Sunday, August 19, 2012
Total Recall (2012)
I caught this movie yesterday--yes, a little late, but I've been busy vacationing it up the past few weeks. I had to travel an extra 10 miles to the mall to find a theater showing it at the cheap 4:05 time slot. And when I walked into the theater at 4:00, I was the only one in the room. At first I was excited that I would be the only one watching a movie (never had that happen before), but in the last minute, a noisy family with kids came in, and then about two couples and one single. Dang!
Plus, it was in the theater down at the end where the speakers make a loud buzz every time the air conditioner comes on. And this movie is only at the beginning of its third week!
So, where are the fans? It turns out that they practically reject this remake. Since it's different, but not different enough, they hate it. But the movie itself (if you never saw the original) was still pretty good. It was, in my opinion, as good or better than I, Robot which has a similar feel and type of action. It's much like several of the book-adaptations I saw with my kids. With the exception of The Hunger Games and Harry Potter, my kids rejected several of the recent adaptation movies, while my wife and I, who hadn't read the books, actually enjoyed them. The most drastic example was The Last Airbender, an adaption of the TV cartoon Avatar, which we parents enjoyed until we actually watched the cartoon and came to hate the movie.
Funny how that works.
Well, I thoroughly enjoyed Total Recall (2012). It captures well the mood of cyberpunk, though not as well as Blade Runner. The movie's pace was excellent and left no room for any boring scenes. It was nice to see Colin Farrell play a likeable character for a change.
Was this movie better than the original? It's difficult to judge. You can see my review of the first movie here.
The first movie was an adaptation of Philip K. Dick's short story, "We Can Remember It For You Wholesale," which I have yet to read. The second movie was an an adaptation of the first movie, which in and of itself gives the first movie a big advantage.
The second movie removes what I call the R-rated distractions, which I consider to be a good thing.

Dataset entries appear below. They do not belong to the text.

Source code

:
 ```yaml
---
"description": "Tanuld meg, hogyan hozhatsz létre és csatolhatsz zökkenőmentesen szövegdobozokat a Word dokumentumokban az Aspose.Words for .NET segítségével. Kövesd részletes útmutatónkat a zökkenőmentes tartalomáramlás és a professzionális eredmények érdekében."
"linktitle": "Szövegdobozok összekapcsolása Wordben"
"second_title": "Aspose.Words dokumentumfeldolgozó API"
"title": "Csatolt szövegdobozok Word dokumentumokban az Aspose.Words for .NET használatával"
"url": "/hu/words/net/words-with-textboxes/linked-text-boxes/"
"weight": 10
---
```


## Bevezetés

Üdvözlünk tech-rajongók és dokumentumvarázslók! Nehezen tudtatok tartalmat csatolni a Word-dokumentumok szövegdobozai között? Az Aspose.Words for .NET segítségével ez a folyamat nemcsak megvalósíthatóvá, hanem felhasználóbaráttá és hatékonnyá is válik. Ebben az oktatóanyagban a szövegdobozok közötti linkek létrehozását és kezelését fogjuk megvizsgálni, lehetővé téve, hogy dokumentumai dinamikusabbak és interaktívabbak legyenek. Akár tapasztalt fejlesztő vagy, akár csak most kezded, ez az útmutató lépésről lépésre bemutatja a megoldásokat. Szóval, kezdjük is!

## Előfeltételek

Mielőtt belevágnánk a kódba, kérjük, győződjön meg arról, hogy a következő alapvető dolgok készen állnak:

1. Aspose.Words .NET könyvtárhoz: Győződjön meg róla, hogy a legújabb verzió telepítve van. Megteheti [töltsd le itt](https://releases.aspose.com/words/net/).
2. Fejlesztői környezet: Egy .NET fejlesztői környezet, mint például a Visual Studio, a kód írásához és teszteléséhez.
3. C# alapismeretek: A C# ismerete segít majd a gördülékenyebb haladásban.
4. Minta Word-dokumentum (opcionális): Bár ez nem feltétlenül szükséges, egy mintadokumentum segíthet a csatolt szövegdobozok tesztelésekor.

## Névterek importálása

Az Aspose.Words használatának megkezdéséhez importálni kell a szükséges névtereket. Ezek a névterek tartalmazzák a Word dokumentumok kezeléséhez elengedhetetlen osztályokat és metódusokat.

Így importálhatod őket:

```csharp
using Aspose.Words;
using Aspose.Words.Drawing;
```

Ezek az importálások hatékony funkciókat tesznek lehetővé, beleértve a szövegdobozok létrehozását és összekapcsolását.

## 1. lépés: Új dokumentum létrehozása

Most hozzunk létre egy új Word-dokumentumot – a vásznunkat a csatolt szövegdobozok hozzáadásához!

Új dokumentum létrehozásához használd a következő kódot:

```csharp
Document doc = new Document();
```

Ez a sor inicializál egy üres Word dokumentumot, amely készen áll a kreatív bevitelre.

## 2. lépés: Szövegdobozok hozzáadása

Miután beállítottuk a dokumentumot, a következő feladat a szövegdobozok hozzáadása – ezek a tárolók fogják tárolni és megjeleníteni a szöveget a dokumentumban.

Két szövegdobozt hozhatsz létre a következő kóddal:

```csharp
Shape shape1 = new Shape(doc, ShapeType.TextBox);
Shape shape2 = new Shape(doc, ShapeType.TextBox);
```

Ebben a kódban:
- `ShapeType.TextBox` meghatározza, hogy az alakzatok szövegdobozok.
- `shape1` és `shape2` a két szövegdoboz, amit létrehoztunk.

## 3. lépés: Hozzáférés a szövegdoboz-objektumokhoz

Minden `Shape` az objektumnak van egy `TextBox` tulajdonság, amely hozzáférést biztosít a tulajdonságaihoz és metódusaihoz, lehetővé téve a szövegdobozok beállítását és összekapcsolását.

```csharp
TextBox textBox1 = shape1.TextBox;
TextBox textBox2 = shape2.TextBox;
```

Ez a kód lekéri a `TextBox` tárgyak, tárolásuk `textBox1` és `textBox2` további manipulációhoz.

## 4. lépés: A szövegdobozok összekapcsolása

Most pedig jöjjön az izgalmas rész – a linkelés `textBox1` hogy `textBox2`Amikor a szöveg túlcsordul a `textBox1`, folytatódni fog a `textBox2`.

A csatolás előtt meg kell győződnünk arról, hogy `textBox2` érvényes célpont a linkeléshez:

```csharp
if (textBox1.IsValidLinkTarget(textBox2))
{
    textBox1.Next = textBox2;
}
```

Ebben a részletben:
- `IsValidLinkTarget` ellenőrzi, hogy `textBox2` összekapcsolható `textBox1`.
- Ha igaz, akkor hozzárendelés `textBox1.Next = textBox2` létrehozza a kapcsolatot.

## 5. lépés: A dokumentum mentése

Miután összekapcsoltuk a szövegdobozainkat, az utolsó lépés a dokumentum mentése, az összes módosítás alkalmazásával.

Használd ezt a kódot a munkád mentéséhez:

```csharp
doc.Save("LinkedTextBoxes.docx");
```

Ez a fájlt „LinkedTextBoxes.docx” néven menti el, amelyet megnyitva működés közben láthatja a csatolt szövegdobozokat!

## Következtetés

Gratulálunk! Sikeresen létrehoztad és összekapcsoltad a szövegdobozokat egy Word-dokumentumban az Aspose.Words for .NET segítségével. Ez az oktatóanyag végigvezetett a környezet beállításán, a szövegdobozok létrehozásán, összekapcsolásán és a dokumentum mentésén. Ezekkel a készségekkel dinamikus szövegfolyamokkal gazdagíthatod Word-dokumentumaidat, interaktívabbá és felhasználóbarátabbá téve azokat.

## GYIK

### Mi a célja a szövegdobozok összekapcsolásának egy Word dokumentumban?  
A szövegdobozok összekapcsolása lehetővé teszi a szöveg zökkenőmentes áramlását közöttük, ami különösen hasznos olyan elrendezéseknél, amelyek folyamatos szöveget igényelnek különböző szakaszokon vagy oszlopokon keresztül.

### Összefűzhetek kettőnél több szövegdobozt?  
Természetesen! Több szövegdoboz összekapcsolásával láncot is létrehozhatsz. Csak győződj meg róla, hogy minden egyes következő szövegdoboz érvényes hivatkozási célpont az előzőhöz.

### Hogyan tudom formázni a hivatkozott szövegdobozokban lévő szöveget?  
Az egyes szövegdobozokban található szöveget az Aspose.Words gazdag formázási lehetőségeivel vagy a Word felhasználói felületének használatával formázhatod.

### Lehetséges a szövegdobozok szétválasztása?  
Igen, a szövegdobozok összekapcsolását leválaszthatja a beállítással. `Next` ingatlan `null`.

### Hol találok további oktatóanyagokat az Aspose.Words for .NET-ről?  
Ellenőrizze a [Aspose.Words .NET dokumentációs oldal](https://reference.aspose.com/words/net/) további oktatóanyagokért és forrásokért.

These are the trademark of Verhoeven. Think Robocop and Starship Troopers. Verhoeven has this knack of introducing funny lines and scenes, usually of a Rated R nature. They usually are successful in going for the laugh, but it's also usually distracting and comes across as looking very cheezy.
Funny thing is, the lack of these Verhoeven touches in the 2012 version is most likely why the fans are rejecting it. We are treated to one "tri-boobie" scene, which is an unfortunate bow to these touches. It's unfortunate because it's the only bow, and it really sticks out in the flow of the movie. In the original, we at least know she's a mutant. In the new movie, we're scratching our head--"What just happened here?"
But other than that one scene, this remake is a more non-cheezy "mature" movie free of those distractions. It has much more action. Also, there is more interplay between the characters. Plus, I think the movie does a slightly better job at creating the possibility of two different realities. The first movie shows too many scenes away from Quaid, thus locking down the "Mars is real" reality. The remake shows most everything from Quaid's point of view, so either reality could be true.
In the area of bad science, both movies have their fair share. In the remake, the whole "Fall" business is practically impossible. The shift in gravity would be gradual throughout the whole trip. And if it's in free fall, as one imdb user comments, the riders would experience weightlessness the whole trip. That same user comments that Great Britain and Australia aren't polar opposites. But it's only off by a few degrees. Eesh! Some of these nitpickers need to get a life. :)
If you're a Philip K. Dick fan, I recommend seeing this movie in the theater as soon as possible, because it doesn't look like it'll last much longer. It's a shame, but this movie deserves more than the rap it's getting.